It may only be a matter of time before someone tells me I look old and tired. I suppose you do begin to look your age a bit more. Its really just that we all have to get used it, me and other people, and this is another good reason for doing it slowly.

The Five Percent

Most of us will have heard that 95% of people who lose weight put it back on again and then some. This fact could be used as an excuse. There are many reasons why the 95% fail but ... why can’t I be in the 5%? My fitness guru extraordinaire is in this 5% & has been for some time. I sometimes think about my plan for maintenance. I've even recently thought about going further than my top-of-the-ideal-weight-range target. But I don't really know how hard its going to get. I am prepared to swim more and take longer. Eating less might be more tricky and the words 'Don't get too cocky, Sal.' are springing to mind.

Keep Going

Regardless of the result you’re seeing on the scales or in any other way just carry on. You don’t have to be perfect. Treat yourself occasionally. A planned treat. I go for chips or something with butter I can have in a cafĂ© or restaurant (See can/can’t resist.) I simply cannot be trusted with a pack of butter any bigger than 10g.

Learn these things about yourself. Accept them. Use them. A time when you feel you’re getting nowhere will happen but ignore it and keep going. Keep those habits in place. Don’t let the old ones back in. Don’t give in to feelings of this-is-too-hard-I-might-as-well-give-up. Over last November/December I struggled and only lost a few pounds but I just kept going regardless.


Just Keep Swimming
(My half-way non-food treat)

And that’s what I continue to do.

It may take another two years or more. Will I ever be walking around still ME - still SAL - but not fat? What on earth will that be like? Will I suddenly fall over? Will I get my head around it? Is it exciting or scary or both? I can barely imagine it.

Impossible, surely? We’ll see …







Tuesday, 21 March 2017


Can’t believe I’m doing this but … I’ve lost 61 pounds … I’m entitled.

Why Now?

We all need a good reason. I’ve tried to work out what mine were.

a) Turning fifty. Yes, I’ve also turned thirty (too busy to have a crisis!) and forty (trying to stay sane in a horrible, horrible job) so here I am. In a good place. Morecambe! I find myself living a mile and a half from a sea view pool and with nine miles of promenade and a designated cycle path to Lancaster (where I work in a much less horrible job). When I moved here I had no plans for swimming/cycling. Is this the universe speaking?

b) Having a friend - my fitness guru extraordinaire - who's shown me (NB. NOT told me, would’ve been a big mistake, SHOWN me) how she does lots of exercise in order to be able to eat more and stay slim. That day after the Squeeze concert in October ’15 when I was swimming, I could see her from the pool, running three and a half miles on a treadmill because she’d eaten that big pizza. (I had a big pizza too!) That was the moment. Coupled with thinking ‘I LOVE swimming. Why on earth don’t I do it more often?’

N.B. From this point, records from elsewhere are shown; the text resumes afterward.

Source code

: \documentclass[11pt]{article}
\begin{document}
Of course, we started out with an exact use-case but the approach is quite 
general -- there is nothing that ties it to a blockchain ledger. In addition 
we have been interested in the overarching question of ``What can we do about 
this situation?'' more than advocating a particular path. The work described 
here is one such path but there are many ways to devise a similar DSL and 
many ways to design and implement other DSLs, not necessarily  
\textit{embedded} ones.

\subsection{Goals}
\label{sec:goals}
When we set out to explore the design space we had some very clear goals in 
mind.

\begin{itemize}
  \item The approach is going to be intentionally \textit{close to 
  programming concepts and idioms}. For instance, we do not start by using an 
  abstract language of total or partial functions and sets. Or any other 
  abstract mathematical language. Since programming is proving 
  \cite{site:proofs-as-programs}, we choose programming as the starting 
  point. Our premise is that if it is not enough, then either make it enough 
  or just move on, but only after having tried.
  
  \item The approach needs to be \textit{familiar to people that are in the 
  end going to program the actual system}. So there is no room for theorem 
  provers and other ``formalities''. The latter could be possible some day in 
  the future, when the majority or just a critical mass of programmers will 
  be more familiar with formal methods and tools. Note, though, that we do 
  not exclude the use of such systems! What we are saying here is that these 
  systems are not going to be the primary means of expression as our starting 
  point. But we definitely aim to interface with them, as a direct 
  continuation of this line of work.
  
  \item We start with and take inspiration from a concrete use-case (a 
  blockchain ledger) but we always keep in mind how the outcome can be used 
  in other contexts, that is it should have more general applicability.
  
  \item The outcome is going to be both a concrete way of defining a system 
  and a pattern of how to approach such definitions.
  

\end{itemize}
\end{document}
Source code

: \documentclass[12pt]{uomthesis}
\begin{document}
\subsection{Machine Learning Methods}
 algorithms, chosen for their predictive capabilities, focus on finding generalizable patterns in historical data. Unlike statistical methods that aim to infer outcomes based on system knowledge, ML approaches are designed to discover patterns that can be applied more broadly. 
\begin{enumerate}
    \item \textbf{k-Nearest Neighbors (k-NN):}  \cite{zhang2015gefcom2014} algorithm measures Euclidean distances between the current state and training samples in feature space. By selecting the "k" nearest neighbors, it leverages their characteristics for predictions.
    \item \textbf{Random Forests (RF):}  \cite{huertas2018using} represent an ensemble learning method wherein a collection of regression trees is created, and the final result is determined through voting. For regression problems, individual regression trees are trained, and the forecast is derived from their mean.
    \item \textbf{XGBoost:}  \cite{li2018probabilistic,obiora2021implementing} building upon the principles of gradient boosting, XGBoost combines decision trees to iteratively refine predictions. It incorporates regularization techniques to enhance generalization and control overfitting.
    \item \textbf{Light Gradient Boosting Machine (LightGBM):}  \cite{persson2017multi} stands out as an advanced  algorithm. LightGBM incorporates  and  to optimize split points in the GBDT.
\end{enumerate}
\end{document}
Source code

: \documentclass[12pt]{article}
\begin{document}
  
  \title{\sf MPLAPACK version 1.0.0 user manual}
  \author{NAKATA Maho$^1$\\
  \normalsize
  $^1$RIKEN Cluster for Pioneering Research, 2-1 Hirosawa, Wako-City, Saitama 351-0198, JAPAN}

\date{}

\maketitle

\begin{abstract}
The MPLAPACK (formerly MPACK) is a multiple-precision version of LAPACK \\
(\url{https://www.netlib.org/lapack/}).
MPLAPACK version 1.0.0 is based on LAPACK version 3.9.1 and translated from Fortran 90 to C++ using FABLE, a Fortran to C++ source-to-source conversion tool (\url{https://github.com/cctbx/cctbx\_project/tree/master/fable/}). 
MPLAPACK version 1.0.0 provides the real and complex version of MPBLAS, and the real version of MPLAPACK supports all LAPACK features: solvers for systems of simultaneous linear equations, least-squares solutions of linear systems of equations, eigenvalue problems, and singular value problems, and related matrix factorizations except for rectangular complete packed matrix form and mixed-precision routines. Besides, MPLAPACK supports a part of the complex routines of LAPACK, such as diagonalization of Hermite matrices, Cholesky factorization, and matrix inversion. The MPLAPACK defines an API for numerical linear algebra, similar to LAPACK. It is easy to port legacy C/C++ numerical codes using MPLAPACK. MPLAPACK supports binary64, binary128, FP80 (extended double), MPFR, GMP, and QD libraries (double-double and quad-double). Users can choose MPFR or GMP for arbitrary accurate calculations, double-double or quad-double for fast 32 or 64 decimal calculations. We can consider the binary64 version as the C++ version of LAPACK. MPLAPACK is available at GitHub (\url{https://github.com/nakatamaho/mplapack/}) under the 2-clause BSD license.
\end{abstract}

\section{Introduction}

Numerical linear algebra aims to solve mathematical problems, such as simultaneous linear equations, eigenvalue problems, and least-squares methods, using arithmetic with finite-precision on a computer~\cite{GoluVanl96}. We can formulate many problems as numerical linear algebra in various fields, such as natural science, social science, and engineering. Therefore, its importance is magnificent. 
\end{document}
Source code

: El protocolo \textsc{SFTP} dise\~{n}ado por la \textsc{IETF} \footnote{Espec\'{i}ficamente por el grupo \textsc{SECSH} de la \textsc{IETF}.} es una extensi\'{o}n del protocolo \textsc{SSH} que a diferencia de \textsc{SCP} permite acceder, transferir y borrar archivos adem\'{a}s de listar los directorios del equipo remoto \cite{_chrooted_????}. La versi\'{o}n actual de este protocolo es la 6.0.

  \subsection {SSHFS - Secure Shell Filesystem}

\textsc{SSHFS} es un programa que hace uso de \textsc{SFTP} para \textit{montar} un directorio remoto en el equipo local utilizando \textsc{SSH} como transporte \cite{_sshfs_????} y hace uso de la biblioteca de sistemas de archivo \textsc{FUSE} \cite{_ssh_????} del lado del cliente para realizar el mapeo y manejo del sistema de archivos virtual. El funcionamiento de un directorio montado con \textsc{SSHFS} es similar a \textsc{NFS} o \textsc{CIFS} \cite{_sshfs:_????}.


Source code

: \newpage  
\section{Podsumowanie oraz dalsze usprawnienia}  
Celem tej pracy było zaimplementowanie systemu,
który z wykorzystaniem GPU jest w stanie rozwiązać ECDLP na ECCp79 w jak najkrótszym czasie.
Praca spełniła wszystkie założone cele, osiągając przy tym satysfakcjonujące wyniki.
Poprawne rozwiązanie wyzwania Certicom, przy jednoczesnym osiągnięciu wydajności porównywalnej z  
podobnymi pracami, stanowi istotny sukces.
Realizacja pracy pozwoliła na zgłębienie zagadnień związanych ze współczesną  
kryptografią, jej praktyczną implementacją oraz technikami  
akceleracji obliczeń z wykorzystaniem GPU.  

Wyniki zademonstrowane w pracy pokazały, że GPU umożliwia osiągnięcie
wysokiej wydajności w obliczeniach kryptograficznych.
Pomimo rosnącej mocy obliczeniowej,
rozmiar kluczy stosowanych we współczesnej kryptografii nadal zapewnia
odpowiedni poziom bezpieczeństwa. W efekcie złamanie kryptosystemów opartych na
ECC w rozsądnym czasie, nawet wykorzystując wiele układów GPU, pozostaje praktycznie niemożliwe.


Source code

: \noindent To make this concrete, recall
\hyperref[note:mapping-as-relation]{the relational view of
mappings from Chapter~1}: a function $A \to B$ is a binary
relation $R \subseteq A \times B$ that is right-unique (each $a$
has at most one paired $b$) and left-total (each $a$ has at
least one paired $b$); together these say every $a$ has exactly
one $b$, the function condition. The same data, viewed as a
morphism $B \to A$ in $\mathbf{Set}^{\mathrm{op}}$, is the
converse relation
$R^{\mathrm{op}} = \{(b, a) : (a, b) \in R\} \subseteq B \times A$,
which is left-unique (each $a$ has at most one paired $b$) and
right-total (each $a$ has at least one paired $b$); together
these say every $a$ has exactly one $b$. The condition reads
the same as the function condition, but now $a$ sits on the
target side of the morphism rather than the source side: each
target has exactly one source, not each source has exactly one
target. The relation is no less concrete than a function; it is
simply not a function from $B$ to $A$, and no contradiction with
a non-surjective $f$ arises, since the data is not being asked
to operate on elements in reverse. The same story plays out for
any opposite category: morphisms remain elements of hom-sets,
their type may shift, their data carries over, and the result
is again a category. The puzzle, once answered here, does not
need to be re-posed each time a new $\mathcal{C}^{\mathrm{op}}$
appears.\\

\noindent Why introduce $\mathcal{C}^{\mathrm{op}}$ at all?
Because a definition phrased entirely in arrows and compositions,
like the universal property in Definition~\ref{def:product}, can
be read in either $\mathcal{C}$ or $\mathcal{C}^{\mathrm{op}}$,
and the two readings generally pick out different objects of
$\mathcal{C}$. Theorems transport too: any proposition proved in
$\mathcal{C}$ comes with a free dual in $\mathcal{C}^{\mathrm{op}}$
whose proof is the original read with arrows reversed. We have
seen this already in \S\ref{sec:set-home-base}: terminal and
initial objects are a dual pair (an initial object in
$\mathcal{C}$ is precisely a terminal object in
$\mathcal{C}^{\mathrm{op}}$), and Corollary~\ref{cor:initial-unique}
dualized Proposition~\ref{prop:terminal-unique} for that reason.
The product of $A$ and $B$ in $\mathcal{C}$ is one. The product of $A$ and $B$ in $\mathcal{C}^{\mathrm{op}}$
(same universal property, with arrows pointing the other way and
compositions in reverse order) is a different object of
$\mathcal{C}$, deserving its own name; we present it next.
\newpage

c) I practiced acceptance for decades. Then, through two things I achieved earlier that year – giving up my Coke drinking to reduce my headaches & making an effort to look after my ‘kitchen hands’ better by use of gloves and copious amounts of Savlon – I realised I don’t have to suffer stuff like that so began to think ‘what next?’

d) The realisation that I've used my determination, stubbornness and, dare I say it?, intelligence to do a variety of things over the years (Eg. Two degrees, being good at my job (& leaving the horrible, horrible one), moving to a different part of the country, buying a flat ... go on, have a think, look back and acknowledge your own!) so WHY NOT THIS ONE?

 Your Own Rules

We’re all different. We all have advantages and disadvantages. We could all make excuses or say someone else has it easier. Stop all that right now. How you decide to do it is dependent on you. Make your plan (a vague one to start with is fine) based on your job, lifestyle, home situation, what exercise you can do, favourite foods, best times to eat, etc …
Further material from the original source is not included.